De nanas, anacondas y el Metro

Vibraciones.
Vibraciones
(Especial)

Ciudad de México

Del 6 al 23 de noviembre se celebrará Instrumenta Oaxaca, el festival de música contemporánea más importante de México. Aquí un acercamiento a una programación llena de sorpresas:

Metro Chabacano de Javier Álvarez.En la estación Chabacano confluyen tres líneas del Metro; por eso el ritmo de la obra es incontenible (muchedumbres yendo y viniendo). Sobre el caos hay lirismo, como si la música buscara individualizar a la gente: contar su historia (¿hacia dónde va esa viejita, ese hombre preocupado de dónde viene?). Poco antes del final, el pulso se detiene, duda, y recurre al silencio antes de extinguirse.

Lullaby de George Gershwin.Entre el musical La La Lucille y los primeros bosquejos de su ópera Blue Monday, Gershwin (era 1919 y tenía 21) escribió este cuarteto de expresión delicada. Al principio se expone la melodía de una nana que adquiere nuevas apariencias, cada vez más sutiles, conforme la obra avanza, como si el bebé siguiera despierto y su madre suavizara la canción de cuna hasta por fin provocarle sueño.

In C de Terry Riley.Una certeza: 53 células melódicas numeradas que deben tocarse tal como están escritas. Lo demás es mucho espacio para improvisar: cada músico comienza con la célula que decida y puede tocarla tan rápido o tan lento como quiera, no necesariamente en orden. También la duración es abierta (10 minutos o tres horas). Música que nunca tiene el mismo aspecto: es una obra diferente cada vez que suena. Sus posibilidades expresivas son inagotables.

La elegía de la anaconda de Francisco Zumaqué. Partitura de protesta y muerte. El tono de la elegía puede ser entendida como de indignación o réquiem. “Es una obra que escribí como respuesta a la impresión que me causa el exterminio o el desplazamiento de los indígenas y el maltrato a la naturaleza para apropiarse de la riqueza del Amazonas”, dice el compositor colombiano. Esta elegía es un homenaje a las culturas “que están siendo ahogadas por la civilización, lo que incluye un lenguaje que busca la subordinación”.

La metamorfosis de Herbert Vázquez.Despertar la curiosidad en la mente del oyente es una de las principales preocupaciones del compositor uruguayo–mexicano Herbert Vázquez (1963). En La metamorfosis para guitarra sola parte del concepto de la transformación: algo (en el alma, en el cuerpo, en la ciudad, en el universo) que está cambiando hacia una forma desconocida. Tal vez sea algo horrible, tal vez algo bello. La obra explora la insoportable angustia de no poder saberlo.
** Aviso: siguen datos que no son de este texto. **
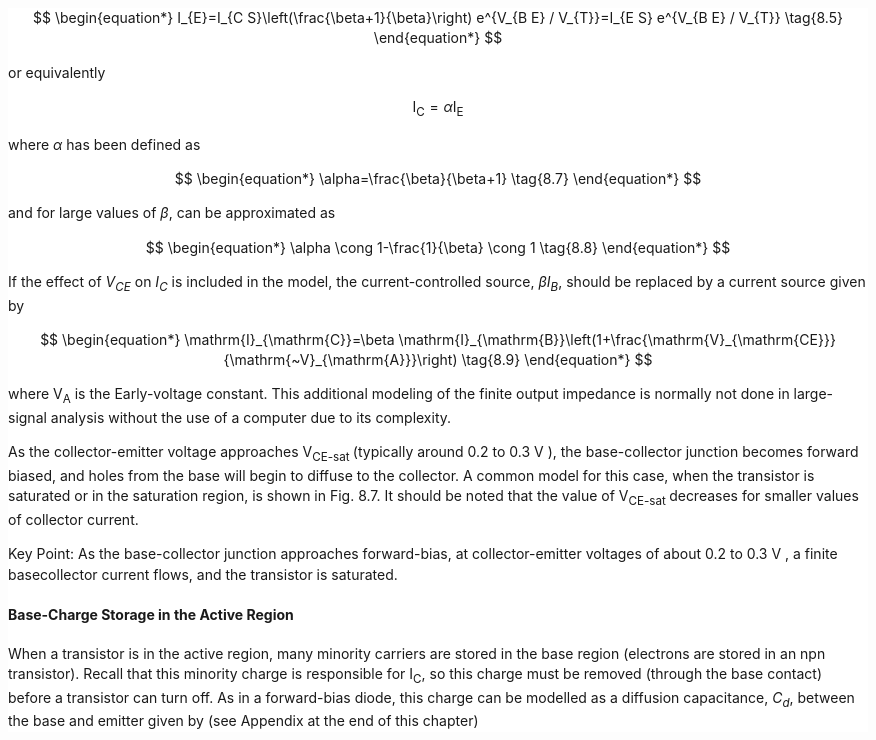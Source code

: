 $$
\begin{equation*}
I_{E}=I_{C S}\left(\frac{\beta+1}{\beta}\right) e^{V_{B E} / V_{T}}=I_{E S} e^{V_{B E} / V_{T}} \tag{8.5}
\end{equation*}
$$

or equivalently

$$
\begin{equation*}
\mathrm{I}_{\mathrm{C}}=\alpha \mathrm{I}_{\mathrm{E}} \tag{8.6}
\end{equation*}
$$

where $\alpha$ has been defined as

$$
\begin{equation*}
\alpha=\frac{\beta}{\beta+1} \tag{8.7}
\end{equation*}
$$

and for large values of $\beta$, can be approximated as

$$
\begin{equation*}
\alpha \cong 1-\frac{1}{\beta} \cong 1 \tag{8.8}
\end{equation*}
$$

If the effect of $V_{C E}$ on $I_{C}$ is included in the model, the current-controlled source, $\beta I_{B}$, should be replaced by a current source given by

$$
\begin{equation*}
\mathrm{I}_{\mathrm{C}}=\beta \mathrm{I}_{\mathrm{B}}\left(1+\frac{\mathrm{V}_{\mathrm{CE}}}{\mathrm{~V}_{\mathrm{A}}}\right) \tag{8.9}
\end{equation*}
$$

where $\mathrm{V}_{\mathrm{A}}$ is the Early-voltage constant. This additional modeling of the finite output impedance is normally not done in large-signal analysis without the use of a computer due to its complexity.

As the collector-emitter voltage approaches $\mathrm{V}_{\text {CE-sat }}$ (typically around 0.2 to 0.3 V ), the base-collector junction becomes forward biased, and holes from the base will begin to diffuse to the collector. A common model for this case, when the transistor is saturated or in the saturation region, is shown in Fig. 8.7. It should be noted that the value of $\mathrm{V}_{\mathrm{CE} \text {-sat }}$ decreases for smaller values of collector current.

Key Point: As the base-collector junction approaches forward-bias, at collector-emitter voltages of about 0.2 to 0.3 V , a finite basecollector current flows, and the transistor is saturated.

#### Base-Charge Storage in the Active Region

When a transistor is in the active region, many minority carriers are stored in the base region (electrons are stored in an npn transistor). Recall that this minority charge is responsible for $\mathrm{I}_{\mathrm{C}}$, so this charge must be removed (through the base contact) before a transistor can turn off. As in a forward-bias diode, this charge can be modelled as a diffusion capacitance, $C_{d}$, between the base and emitter given by (see Appendix at the end of this chapter)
Tres poemas de Octavio Paz de Santiago Gutiérrez Bolio. Cuando el compositor mexicano Santiago Gutiérrez Bolio (1978) crea música a partir de Octavio Paz, no solo se trata de musicalizar los versos, sino de cantar un poema y hacer que las imágenes existan en una dimensión musical. Tres poemas: “Hermandad”, “Bajo tu clara sombra” y “Silencio”. Una misma dotación: flauta, violín, mezzosoprano y guitarra. Y la fascinación de escuchar cómo las palabras adquieren otra vida en los sonidos; sin dejar de ser las mismas, conforman en música una poética distinta.

Hacia el comienzo de Mario Lavista. Noes únicamente el encuentro definitivo entre Mario Lavista y Octavio Paz; se trata de algo más: un extraordinario capítulo en la historia de la música vocal mexicana en el que sonidos y poesía palpitan en hermandad vigorosa y creadora.

Mientras el poeta explora el vaivén entre la vacuidad y la unidad que determina la esencia vital de la India, el compositor se deja guiar por ciertos ambientes (por ejemplo: el erotismo como eficaz vehículo para acercar el alma humana hacia lo divino o el deseo de descubrir el orden subterráneo de la vida cotidiana).

Una clave esencial para acercarse a estos sonidos que parten de poesía es un relato que Paz escribió (en Vislumbres de la India) sobre su primera aproximación a la música de la India: “La escuché en noches memorables de concierto en los jardines de Delhi, confundida con el rumor del viento en los follajes; otras veces, la oí deslizarse en mi cuarto, como un río sinuoso […]. Lo que aprendí en la música […] fue algo que también encontré en la poesía y en el pensamiento: ‘la tensión de la unidad y la vacuidad, el continuo ir y venir entre ambas’”.